Here is a short list of what rclone
can do:
- Backup (and encrypt) files to cloud storage
- Restore (and decrypt) files from cloud storage
- Mirror cloud data to other cloud services or locally
- Migrate data to the cloud, or between cloud storage vendors
- Mount multiple, encrypted, cached, or diverse cloud storage as a disk
- Analyse and account for data that is held on cloud storage that uses lsf, ljson, size, ncdu
- Union file systems together to present multiple local and/or cloud file systems as one
Copying data locally - as I do for the daily backups - is straight forward. Here is my daily backup script:
#!/bin/zsh
DATE_FOLDER=`date | cut -d' ' -f1`
/usr/local/bin/rclone copy /Users/carsten/ /Users/carsten/Library/Mobile\ Documents/com\~apple\~CloudDocs/Backup/$DATE_FOLDER --filter-from /Users/carsten/rclone/filter-from-daily.txt --max-size 50M --log-file ~/rclone/daily_$DATE_FOLDER.txt --log-level DEBUG
The filter-from
feature passes a list of files/folders that you want to filter for the backup. Here is mine as an example:
- build/**
- .idea/**
- .gradle/**
- .bin/**
- .DS_Store
+ Downloads/**
+ Desktop/**
- */**
-
excludes file or folder+
includes file or folder**
applies to all subfolders
For store data with cloud storage providers, rclone
mounts the remote file system as a disk. Currently, over 70 cloud storage providers are supported.
When the remote file system is mounted, it can be used to transfer data like this:
#!/bin/zsh
DATE_FOLDER="$(date +"%Y-%m-%d")"
/usr/local/bin/rclone copy /Users/carsten/ Cloud-Storage:Backup/Weekly/$DATE_FOLDER --filter-from /Users/carsten/rclone/filter-from-weekly.txt --log-file ~/rclone/weekly_$DATE_FOLDER.txt --log-level INFO
The filter-from
file follows the same structure as mentioned above.
One feature of rclone
that I really like is, that it can serve the remote file system over HTTP (and others). This command
rclone serve http Cloud-Storage:
allows you to browse through the remote file system with http://localhost:8080
.
crontab
Apple recommends using launchd
for scheduling time jobs. Crontab has been marked as deprecated
for a few years, but is still available and will unlikely go away.

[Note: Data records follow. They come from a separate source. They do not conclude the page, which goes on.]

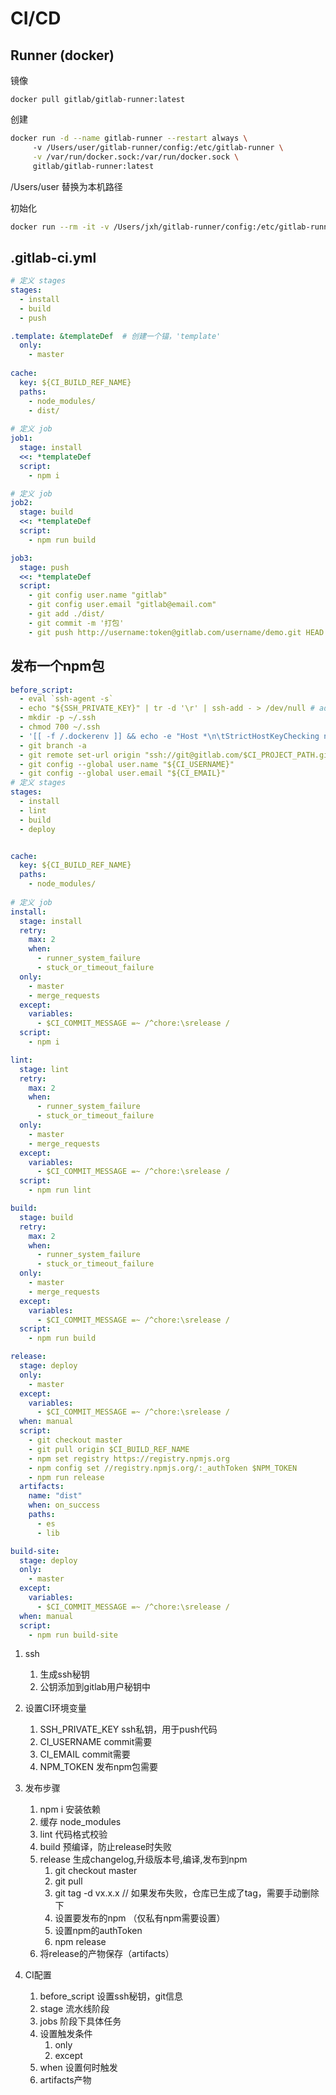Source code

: # CI/CD

## Runner (docker)

镜像

```
docker pull gitlab/gitlab-runner:latest 
```

创建

```bash
docker run -d --name gitlab-runner --restart always \                                              
     -v /Users/user/gitlab-runner/config:/etc/gitlab-runner \
     -v /var/run/docker.sock:/var/run/docker.sock \
     gitlab/gitlab-runner:latest
```

/Users/user 替换为本机路径

初始化

```bash
docker run --rm -it -v /Users/jxh/gitlab-runner/config:/etc/gitlab-runner gitlab/gitlab-runner register
```

## .gitlab-ci.yml

```yml
# 定义 stages
stages:
  - install
  - build
  - push

.template: &templateDef  # 创建一个锚，'template'
  only:
    - master
    
cache:
  key: ${CI_BUILD_REF_NAME}
  paths:
    - node_modules/
    - dist/
    
# 定义 job
job1:
  stage: install
  <<: *templateDef
  script:
    - npm i

# 定义 job
job2:
  stage: build
  <<: *templateDef
  script:
    - npm run build

job3:
  stage: push
  <<: *templateDef
  script:
    - git config user.name "gitlab"
    - git config user.email "gitlab@email.com"
    - git add ./dist/
    - git commit -m '打包'
    - git push http://username:token@gitlab.com/username/demo.git HEAD:$CI_COMMIT_BRANCH

```

## 发布一个npm包

```yaml
before_script:
  - eval `ssh-agent -s`
  - echo "${SSH_PRIVATE_KEY}" | tr -d '\r' | ssh-add - > /dev/null # add ssh key
  - mkdir -p ~/.ssh
  - chmod 700 ~/.ssh
  - '[[ -f /.dockerenv ]] && echo -e "Host *\n\tStrictHostKeyChecking no\n\n" > ~/.ssh/config'
  - git branch -a
  - git remote set-url origin "ssh://git@gitlab.com/$CI_PROJECT_PATH.git"
  - git config --global user.name "${CI_USERNAME}"
  - git config --global user.email "${CI_EMAIL}"
# 定义 stages
stages:
  - install
  - lint
  - build
  - deploy


cache:
  key: ${CI_BUILD_REF_NAME}
  paths:
    - node_modules/
    
# 定义 job
install:
  stage: install
  retry:
    max: 2
    when:
      - runner_system_failure
      - stuck_or_timeout_failure
  only:
    - master
    - merge_requests
  except:
    variables:
      - $CI_COMMIT_MESSAGE =~ /^chore:\srelease /
  script:
    - npm i

lint:
  stage: lint
  retry:
    max: 2
    when:
      - runner_system_failure
      - stuck_or_timeout_failure
  only:
    - master
    - merge_requests
  except:
    variables:
      - $CI_COMMIT_MESSAGE =~ /^chore:\srelease /
  script:
    - npm run lint

build:
  stage: build
  retry:
    max: 2
    when:
      - runner_system_failure
      - stuck_or_timeout_failure
  only:
    - master
    - merge_requests
  except:
    variables:
      - $CI_COMMIT_MESSAGE =~ /^chore:\srelease /
  script:
    - npm run build

release:
  stage: deploy
  only:
    - master
  except:
    variables:
      - $CI_COMMIT_MESSAGE =~ /^chore:\srelease /
  when: manual
  script:
    - git checkout master
    - git pull origin $CI_BUILD_REF_NAME
    - npm set registry https://registry.npmjs.org
    - npm config set //registry.npmjs.org/:_authToken $NPM_TOKEN
    - npm run release
  artifacts:
    name: "dist"
    when: on_success 
    paths:
      - es
      - lib

build-site:
  stage: deploy
  only:
    - master
  except:
    variables:
      - $CI_COMMIT_MESSAGE =~ /^chore:\srelease /
  when: manual
  script:
    - npm run build-site

```

1. ssh

   1. 生成ssh秘钥
   2. 公钥添加到gitlab用户秘钥中

2. 设置CI环境变量

   1. SSH_PRIVATE_KEY ssh私钥，用于push代码
   2. CI_USERNAME commit需要
   3. CI_EMAIL commit需要
   4. NPM_TOKEN 发布npm包需要
   
3. 发布步骤

   1. npm i 安装依赖
   2. 缓存 node_modules
   3. lint 代码格式校验
   4. build 预编译，防止release时失败
   5. release 生成changelog,升级版本号,编译,发布到npm
      1. git checkout master
      2. git pull
      3. git tag -d vx.x.x // 如果发布失败，仓库已生成了tag，需要手动删除下
      4. 设置要发布的npm （仅私有npm需要设置）
      5. 设置npm的authToken
      6. npm release
   6. 将release的产物保存（artifacts）

4. CI配置

   1. before_script 设置ssh秘钥，git信息
   2. stage 流水线阶段
   3. jobs 阶段下具体任务
   4. 设置触发条件
      1. only
      2. except
   5. when 设置何时触发
   6. artifacts产物

   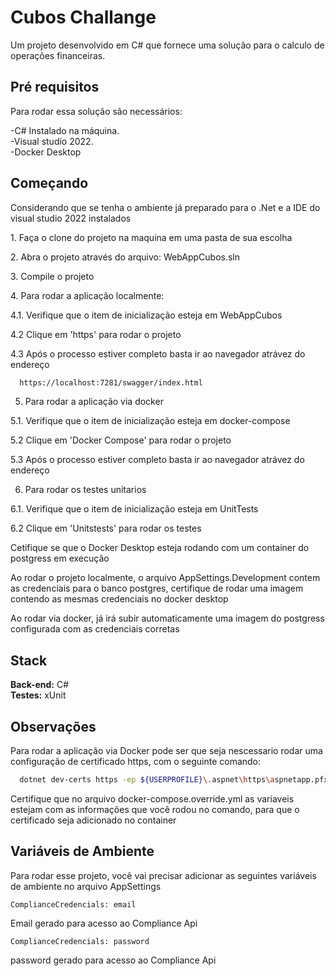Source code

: 
# Cubos Challange

Um projeto desenvolvido em C# que fornece uma solução para o calculo de operações financeiras.

## Pré requisitos

Para rodar essa solução são necessários:

-C# Instalado na máquina. \
-Visual studio 2022.\
-Docker Desktop


## Começando

Considerando que se tenha o ambiente já preparado para o .Net e a IDE do visual studio 2022 instalados

1. Faça o clone do projeto na maquina em uma pasta de sua escolha

2. Abra o projeto através do arquivo: WebAppCubos.sln

3. Compile o projeto

4. Para rodar a aplicação localmente:

4.1. Verifique que o item de inicialização esteja em WebAppCubos

4.2 Clique em 'https' para rodar o projeto

4.3 Após o processo estiver completo basta ir ao navegador atrávez do endereço

```bash
  https://localhost:7281/swagger/index.html
```

5. Para rodar a aplicação via docker

5.1. Verifique que o item de inicialização esteja em docker-compose

5.2 Clique em 'Docker Compose' para rodar o projeto

5.3 Após o processo estiver completo basta ir ao navegador atrávez do endereço

6. Para rodar os testes unitarios

6.1. Verifique que o item de inicialização esteja em UnitTests

6.2 Clique em 'Unitstests' para rodar os testes

Cetifique se que o Docker Desktop esteja rodando com um container do postgress em execução

Ao rodar o projeto localmente, o arquivo AppSettings.Development contem as credenciais para o banco postgres, certifique de rodar uma imagem contendo as mesmas credenciais no docker desktop

Ao rodar via docker, já irá subir automaticamente uma imagem do postgress configurada com as credenciais corretas


## Stack

**Back-end:** C#\
**Testes:** xUnit

## Observações

Para rodar a aplicação via Docker pode ser que seja nescessario rodar uma configuração de certificado https, com o seguinte comando:

```bash
  dotnet dev-certs https -ep ${USERPROFILE}\.aspnet\https\aspnetapp.pfx -p YourPasswordHere
```

Certifique que no arquivo docker-compose.override.yml as variaveis estejam com as informações que você rodou no comando, para que o certificado seja adicionado no container



## Variáveis de Ambiente

Para rodar esse projeto, você vai precisar adicionar as seguintes variáveis de ambiente no arquivo AppSettings

`ComplianceCredencials: email`

Email gerado para acesso ao Compliance Api

`ComplianceCredencials: password`

password gerado para acesso ao Compliance Api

I added the following entries to my crontab
scheduler to automate the runs:
45 9 * * * /Users/carsten/rclone/daily.sh
50 9 * * Fri /Users/carsten/rclone/weekly.sh
50 9 1 * * /Users/carsten/rclone/monthly.sh
Summary
I described how to use rclone
and crontab
to configure a backup strategy that will create daily, weekly and monthly backups of your data.
I haven’t implemented a clean-up job that deletes older files. This applies especially for the daily backup, as the script constantly adds new data to the backup folder, but never deletes anything.
“Backups are love letters to your future self.”